Quatre petites lettres, comme des pépites d'or et d'espoir.
Un message dans la nuit. Alors qu'il est occupé au bout du monde et que je n'attendais rien. Une pensée plus douce qu'une caresse, plus chaude et bouleversante qu'un baiser.
Une main qui se tend, qui partage, qui donne. Sans chichi, sans leçon, sans intérêt. Un ange gardien au rire de petite fille, qui secoue sa frange et allume sa clope en bougonnant qu'il n'y a rien à dire, c'est comme ça et c'est tout, pas de quoi en faire tout un cinéma, tu as vu comme il fait beau ?
Une photo, un peu floue et mal cadrée. Des silhouettes sous la neige, un feu rouge qui scintille, un arbre nu sur un bout de trottoir. C'était en été mais comment s'y tromper ? C'est la même rue, la même façade. La devanture du bar n'a pas changé.
Et derrière l'objectif, c'est Lui, son œil dans le viseur, son index sur le déclencheur. Figé quelques instants dans une ville en mouvement pour capturer cette image-là et me l'offrir.
Sans légende, pour quoi faire ? Tout est dit dans cette photo, il sait que je le sais. Ou au moins l'essentiel. Il n'oublie pas, il le pense aussi. Quelque chose s'est joué là, qui a bouleversé nos vies. Et qui nous touche toujours.
Un présent et un pluriel sans prix.
Un inconnu qui fleurette un peu. Et pas le plus laid, pas un ancêtre, pas un affamé.
Tu regardes par dessus ton épaule mais non, c'est bien à toi qu'il s'adresse.
Il s'en va, tu souris. Un peu moins Shrek, un peu moins sévère et méprisante avec celle que tu es devenue. Ou croyais être. Tu ne sais plus. Le doute s'insinue. C'est bon.
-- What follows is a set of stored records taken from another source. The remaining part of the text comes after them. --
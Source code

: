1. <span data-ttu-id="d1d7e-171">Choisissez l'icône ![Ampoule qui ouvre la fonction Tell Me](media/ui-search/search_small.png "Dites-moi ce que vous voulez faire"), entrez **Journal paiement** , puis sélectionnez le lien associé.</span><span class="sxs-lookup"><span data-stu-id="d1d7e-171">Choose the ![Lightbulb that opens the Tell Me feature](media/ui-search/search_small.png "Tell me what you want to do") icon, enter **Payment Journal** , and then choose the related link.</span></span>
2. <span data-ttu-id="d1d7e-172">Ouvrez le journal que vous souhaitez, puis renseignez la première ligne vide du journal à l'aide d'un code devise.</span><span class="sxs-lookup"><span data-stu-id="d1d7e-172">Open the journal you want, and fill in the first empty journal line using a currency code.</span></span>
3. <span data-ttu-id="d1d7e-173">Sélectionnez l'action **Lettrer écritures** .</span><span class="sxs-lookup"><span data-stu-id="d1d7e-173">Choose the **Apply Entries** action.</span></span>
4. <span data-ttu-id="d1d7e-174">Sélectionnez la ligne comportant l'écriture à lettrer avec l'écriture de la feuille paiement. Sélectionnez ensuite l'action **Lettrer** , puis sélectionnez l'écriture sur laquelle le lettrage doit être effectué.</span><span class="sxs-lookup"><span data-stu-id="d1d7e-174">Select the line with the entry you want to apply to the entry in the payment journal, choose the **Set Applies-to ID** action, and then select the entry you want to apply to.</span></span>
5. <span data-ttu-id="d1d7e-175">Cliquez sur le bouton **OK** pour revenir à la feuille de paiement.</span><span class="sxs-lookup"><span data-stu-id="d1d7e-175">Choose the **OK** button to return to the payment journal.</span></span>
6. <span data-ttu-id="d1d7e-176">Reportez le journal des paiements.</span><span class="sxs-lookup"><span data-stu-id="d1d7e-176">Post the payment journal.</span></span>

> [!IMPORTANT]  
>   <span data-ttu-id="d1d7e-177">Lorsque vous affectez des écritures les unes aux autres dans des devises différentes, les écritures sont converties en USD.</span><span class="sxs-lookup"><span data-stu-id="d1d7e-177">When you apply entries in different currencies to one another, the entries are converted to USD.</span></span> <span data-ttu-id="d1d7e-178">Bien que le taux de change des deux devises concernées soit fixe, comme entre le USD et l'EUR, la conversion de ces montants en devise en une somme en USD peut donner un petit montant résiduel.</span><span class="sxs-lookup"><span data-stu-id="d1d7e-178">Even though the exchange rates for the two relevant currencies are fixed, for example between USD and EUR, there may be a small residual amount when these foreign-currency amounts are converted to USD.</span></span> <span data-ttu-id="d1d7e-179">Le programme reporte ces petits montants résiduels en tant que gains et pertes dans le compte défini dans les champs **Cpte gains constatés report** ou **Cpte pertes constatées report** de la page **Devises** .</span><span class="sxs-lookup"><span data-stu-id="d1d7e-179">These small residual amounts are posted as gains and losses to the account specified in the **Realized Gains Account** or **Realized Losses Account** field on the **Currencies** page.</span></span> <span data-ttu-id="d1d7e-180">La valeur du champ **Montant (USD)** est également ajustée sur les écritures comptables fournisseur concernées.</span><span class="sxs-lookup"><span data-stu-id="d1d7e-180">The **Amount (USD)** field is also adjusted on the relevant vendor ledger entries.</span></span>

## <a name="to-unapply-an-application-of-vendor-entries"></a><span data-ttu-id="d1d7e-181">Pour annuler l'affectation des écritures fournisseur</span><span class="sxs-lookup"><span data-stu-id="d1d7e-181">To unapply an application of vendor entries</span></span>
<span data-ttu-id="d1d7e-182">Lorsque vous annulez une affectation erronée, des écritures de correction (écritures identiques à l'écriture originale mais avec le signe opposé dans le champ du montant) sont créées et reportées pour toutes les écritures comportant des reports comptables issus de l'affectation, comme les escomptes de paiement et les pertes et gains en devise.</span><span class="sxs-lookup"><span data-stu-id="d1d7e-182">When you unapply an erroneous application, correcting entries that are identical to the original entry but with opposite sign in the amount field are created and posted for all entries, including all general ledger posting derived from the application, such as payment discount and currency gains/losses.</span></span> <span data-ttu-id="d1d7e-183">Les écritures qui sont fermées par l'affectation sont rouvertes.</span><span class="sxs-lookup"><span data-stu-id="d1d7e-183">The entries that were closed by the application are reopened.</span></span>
Mon bel amour qui me laisse soupirer comme une âme en peine, tourner en rond devant la bibliothèque comme une toxico qui traque sans conviction un produit de substitution, puis qui sort soudain de son chapeau de magicien un petit sac de la Fnac. Je tombe en arrêt, les mains sur le cœur, n'osant y croire. Et pourtant si, il est bien là. Le tome III. Avec Tyron, Arya et Jon Snow dedans. Un gros pavé de plaisir compressé qu'il a trimbalé pour moi depuis Paris, planqué dans sa valise, gardé au secret tel Don Diego de la Véga cachant son masque de Zorro jusqu'à ce que l'héroïne soit en danger, désespérée, une épée sous la gorge, avec plus rien à lire.
Les nuages vont revenir, je le sais bien. Et le froid et la nuit. Les doutes, le manque, le sentiment de solitude et d'insignifiance, Shrek dans le miroir.
Mais pas tout à fait pareil,
pas obligé.
Si j'écoute Kalihl, pour une fois.
Si je m'en fais des ailes au lieu d'un poids, de cette gratitude que j'éprouve.
Si je leur donne raison, pour une fois, à ces quelques si beaux humains qui ne me détestent pas, pour lesquels je ne suis pas rien, et qui me le prouvent, encore et toujours, malgré tout, malgré le peu que je leur offre, malgré mon obstination à m'abîmer et à tout faire pour tenter de les convaincre qu'ils se trompent.
Si je garde vibrant et ne laisse pas s'éteindre, là, tout au fond de moi, le chant du rossignol.